UPDATE [Core].[User] SET [LastUsed] = GETUTCDATE() WHERE Id = '<uid>'
Where User
has about 30,000 rows over about 10 columns (one of which is an Xml column). Id
is the clustered primary key. Table is regularly written to and read from. Usually takes 10~20ms, peaks at 26s. Profiler records it as taking 0 CPU, 15-36 Reads, 0-1 Writes.
INSERT INTO [Log].[Session] (ASPSessionId, Start, ClientAddress, ClientSoftware, ProxyAddress, ProxySoftware)
VALUES(<number>, GETUTCDATE(), '<ipv4address>', '<User agent string>', '<ipv4address>', '<proxy software name (if present)>')
Where Session
has about 1,000,000 rows in it over about 8 columns. Has a surrogate primary key (identity), and an index on ASPSessionId
. Table is regularly written to, but rarely read from (only by us directly from SSMS). Usually takes 15~150ms, peaks at 5s. I don't have the profile record for it at hand, but from memory, CPU is around 0, Reads and writes were between 0 and 100 each.
The setup we're using is a mirrored setup with a Dell 2950 as the principle (2 4-core xeon 2.6, 16Gb RAM), and a Dell 6850 as the mirror (4 HT Xeon 3.2, 8Gb RAM). Both running SQL 2005 SP4 64-bit. The database in question is not particularly large, around 16Gb in size. The primary has 6 SAS disks divided into 3 RAID-1 volumes; one for System + Page + TempDB, one for the database's MDF, and one for the transaction log + hourly log backup + daily DB backup. I know the log situation is far from the best - in terms of disk IO (see below), and data security.
So far, we think we've eliminated:
- The mirror.

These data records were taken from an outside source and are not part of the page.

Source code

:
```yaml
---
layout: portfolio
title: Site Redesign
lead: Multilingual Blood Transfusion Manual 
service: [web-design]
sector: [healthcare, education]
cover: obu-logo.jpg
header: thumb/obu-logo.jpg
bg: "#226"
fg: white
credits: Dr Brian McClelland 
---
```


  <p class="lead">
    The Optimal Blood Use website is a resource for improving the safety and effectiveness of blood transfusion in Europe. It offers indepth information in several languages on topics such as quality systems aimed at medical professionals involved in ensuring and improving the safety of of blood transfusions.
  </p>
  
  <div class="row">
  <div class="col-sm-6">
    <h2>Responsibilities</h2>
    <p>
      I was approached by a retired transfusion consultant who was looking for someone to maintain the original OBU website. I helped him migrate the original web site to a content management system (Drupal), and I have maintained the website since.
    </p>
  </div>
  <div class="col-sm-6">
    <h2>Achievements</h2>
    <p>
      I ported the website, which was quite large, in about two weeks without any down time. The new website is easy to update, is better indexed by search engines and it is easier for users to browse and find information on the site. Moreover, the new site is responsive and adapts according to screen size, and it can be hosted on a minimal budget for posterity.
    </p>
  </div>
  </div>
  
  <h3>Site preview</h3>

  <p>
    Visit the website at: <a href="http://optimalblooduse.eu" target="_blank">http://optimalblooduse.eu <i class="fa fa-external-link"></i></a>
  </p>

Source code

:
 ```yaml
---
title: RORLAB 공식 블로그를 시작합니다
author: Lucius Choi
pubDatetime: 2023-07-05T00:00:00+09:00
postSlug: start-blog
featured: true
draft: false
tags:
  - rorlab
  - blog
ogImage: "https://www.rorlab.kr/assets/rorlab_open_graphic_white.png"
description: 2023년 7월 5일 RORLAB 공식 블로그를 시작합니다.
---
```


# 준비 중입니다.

We separated the servers, and ran using one of them (and then switched to the other), but the performance issues remained.
- Blocking due to locks(*).
TimeZoneRule
is never written to and, by my reckoning, should never have an exclusive lock on it. Additionally, we've checked through the traces and on many occasions the "problem query" is the only one running - the only other activity is other connections disconnecting - Poor indexing. With the low figures for Reads and CPU, it would suggest that SQL Server is using indexes effectively.
- Disk IO. PerfMon indicates some odd figures for the data file drive (but only that drive) - whilst data read/ write rates rarely seem to exceed 32KB/s, the Current Disk Queue Length spikes to around 215 for durations of 2-5 seconds at approximately 45-60minute intervals with no fixed pattern. However, these do not correlate with times of poor query performance. The disk queue lengths for the other two drives [system + page + tempdb] and [log + backups] never exceeds 3.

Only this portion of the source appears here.